About this task: Please reproduce all of the entries exactly, without omitting any.

Given entries:
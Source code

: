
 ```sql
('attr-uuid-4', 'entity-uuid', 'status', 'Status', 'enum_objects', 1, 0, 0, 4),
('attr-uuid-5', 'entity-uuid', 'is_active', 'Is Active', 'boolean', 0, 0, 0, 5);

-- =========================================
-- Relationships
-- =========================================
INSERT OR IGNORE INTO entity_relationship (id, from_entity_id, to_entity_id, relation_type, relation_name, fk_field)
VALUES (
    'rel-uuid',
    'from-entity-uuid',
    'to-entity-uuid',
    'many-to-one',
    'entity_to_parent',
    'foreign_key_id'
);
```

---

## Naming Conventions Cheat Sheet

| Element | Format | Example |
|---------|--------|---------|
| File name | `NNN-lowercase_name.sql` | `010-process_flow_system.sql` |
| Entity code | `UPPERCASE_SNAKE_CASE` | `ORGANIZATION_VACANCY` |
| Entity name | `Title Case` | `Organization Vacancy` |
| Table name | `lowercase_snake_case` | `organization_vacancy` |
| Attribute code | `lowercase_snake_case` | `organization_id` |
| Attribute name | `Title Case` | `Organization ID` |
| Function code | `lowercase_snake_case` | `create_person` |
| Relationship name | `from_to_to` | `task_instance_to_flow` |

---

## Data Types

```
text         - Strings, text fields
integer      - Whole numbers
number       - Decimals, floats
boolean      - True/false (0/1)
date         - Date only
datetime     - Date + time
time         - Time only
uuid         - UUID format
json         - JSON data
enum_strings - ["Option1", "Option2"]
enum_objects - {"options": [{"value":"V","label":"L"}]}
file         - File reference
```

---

Reply:
Source code

:
 ```sql
('attr-uuid-4', 'entity-uuid', 'status', 'Status', 'enum_objects', 1, 0, 0, 4),
('attr-uuid-5', 'entity-uuid', 'is_active', 'Is Active', 'boolean', 0, 0, 0, 5);

-- =========================================
-- Relationships
-- =========================================
INSERT OR IGNORE INTO entity_relationship (id, from_entity_id, to_entity_id, relation_type, relation_name, fk_field)
VALUES (
    'rel-uuid',
    'from-entity-uuid',
    'to-entity-uuid',
    'many-to-one',
    'entity_to_parent',
    'foreign_key_id'
);
```

---

## Naming Conventions Cheat Sheet

| Element | Format | Example |
|---------|--------|---------|
| File name | `NNN-lowercase_name.sql` | `010-process_flow_system.sql` |
| Entity code | `UPPERCASE_SNAKE_CASE` | `ORGANIZATION_VACANCY` |
| Entity name | `Title Case` | `Organization Vacancy` |
| Table name | `lowercase_snake_case` | `organization_vacancy` |
| Attribute code | `lowercase_snake_case` | `organization_id` |
| Attribute name | `Title Case` | `Organization ID` |
| Function code | `lowercase_snake_case` | `create_person` |
| Relationship name | `from_to_to` | `task_instance_to_flow` |

---

## Data Types

```
text         - Strings, text fields
integer      - Whole numbers
number       - Decimals, floats
boolean      - True/false (0/1)
date         - Date only
datetime     - Date + time
time         - Time only
uuid         - UUID format
json         - JSON data
enum_strings - ["Option1", "Option2"]
enum_objects - {"options": [{"value":"V","label":"L"}]}
file         - File reference
```

---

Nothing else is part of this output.